**What to produce:** Pictures excluded, return every entry exactly, please.

**The data:**
------------------------------------

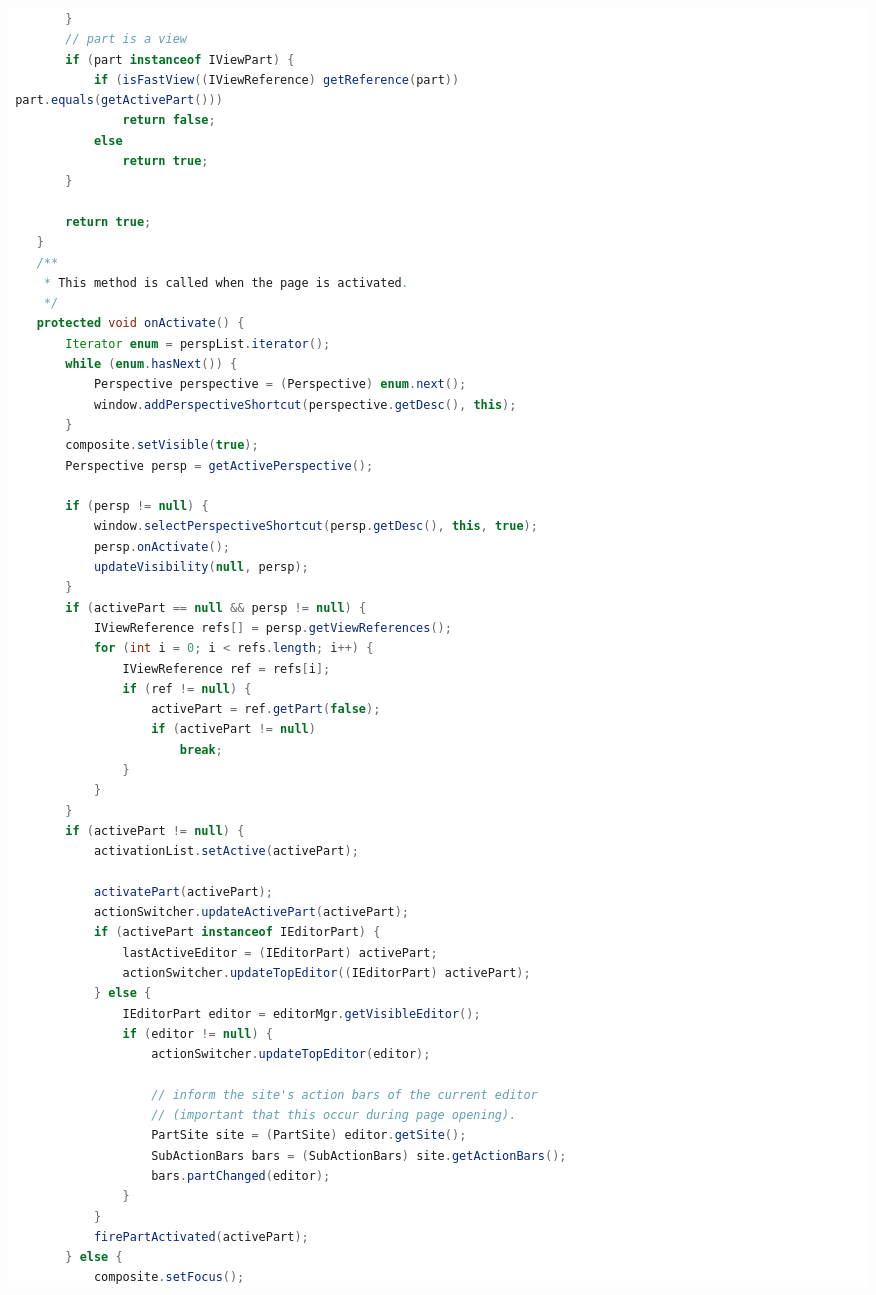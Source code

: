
 ```java
		}
		// part is a view
		if (part instanceof IViewPart) {
			if (isFastView((IViewReference) getReference(part))
 part.equals(getActivePart()))
				return false;
			else
				return true;
		}

		return true;
	}
	/**
	 * This method is called when the page is activated.
	 */
	protected void onActivate() {
		Iterator enum = perspList.iterator();
		while (enum.hasNext()) {
			Perspective perspective = (Perspective) enum.next();
			window.addPerspectiveShortcut(perspective.getDesc(), this);
		}
		composite.setVisible(true);
		Perspective persp = getActivePerspective();

		if (persp != null) {
			window.selectPerspectiveShortcut(persp.getDesc(), this, true);
			persp.onActivate();
			updateVisibility(null, persp);
		}
		if (activePart == null && persp != null) {
			IViewReference refs[] = persp.getViewReferences();
			for (int i = 0; i < refs.length; i++) {
				IViewReference ref = refs[i];
				if (ref != null) {
					activePart = ref.getPart(false);
					if (activePart != null)
						break;
				}
			}
		}
		if (activePart != null) {
			activationList.setActive(activePart);

			activatePart(activePart);
			actionSwitcher.updateActivePart(activePart);
			if (activePart instanceof IEditorPart) {
				lastActiveEditor = (IEditorPart) activePart;
				actionSwitcher.updateTopEditor((IEditorPart) activePart);
			} else {
				IEditorPart editor = editorMgr.getVisibleEditor();
				if (editor != null) {
					actionSwitcher.updateTopEditor(editor);

					// inform the site's action bars of the current editor
					// (important that this occur during page opening).
					PartSite site = (PartSite) editor.getSite();
					SubActionBars bars = (SubActionBars) site.getActionBars();
					bars.partChanged(editor);
				}
			}
			firePartActivated(activePart);
		} else {
			composite.setFocus();
```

------------------------------------

**Your solution:**
Source code

:
 ```java
		}
		// part is a view
		if (part instanceof IViewPart) {
			if (isFastView((IViewReference) getReference(part))
 part.equals(getActivePart()))
				return false;
			else
				return true;
		}

		return true;
	}
	/**
	 * This method is called when the page is activated.
	 */
	protected void onActivate() {
		Iterator enum = perspList.iterator();
		while (enum.hasNext()) {
			Perspective perspective = (Perspective) enum.next();
			window.addPerspectiveShortcut(perspective.getDesc(), this);
		}
		composite.setVisible(true);
		Perspective persp = getActivePerspective();

		if (persp != null) {
			window.selectPerspectiveShortcut(persp.getDesc(), this, true);
			persp.onActivate();
			updateVisibility(null, persp);
		}
		if (activePart == null && persp != null) {
			IViewReference refs[] = persp.getViewReferences();
			for (int i = 0; i < refs.length; i++) {
				IViewReference ref = refs[i];
				if (ref != null) {
					activePart = ref.getPart(false);
					if (activePart != null)
						break;
				}
			}
		}
		if (activePart != null) {
			activationList.setActive(activePart);

			activatePart(activePart);
			actionSwitcher.updateActivePart(activePart);
			if (activePart instanceof IEditorPart) {
				lastActiveEditor = (IEditorPart) activePart;
				actionSwitcher.updateTopEditor((IEditorPart) activePart);
			} else {
				IEditorPart editor = editorMgr.getVisibleEditor();
				if (editor != null) {
					actionSwitcher.updateTopEditor(editor);

					// inform the site's action bars of the current editor
					// (important that this occur during page opening).
					PartSite site = (PartSite) editor.getSite();
					SubActionBars bars = (SubActionBars) site.getActionBars();
					bars.partChanged(editor);
				}
			}
			firePartActivated(activePart);
		} else {
			composite.setFocus();
```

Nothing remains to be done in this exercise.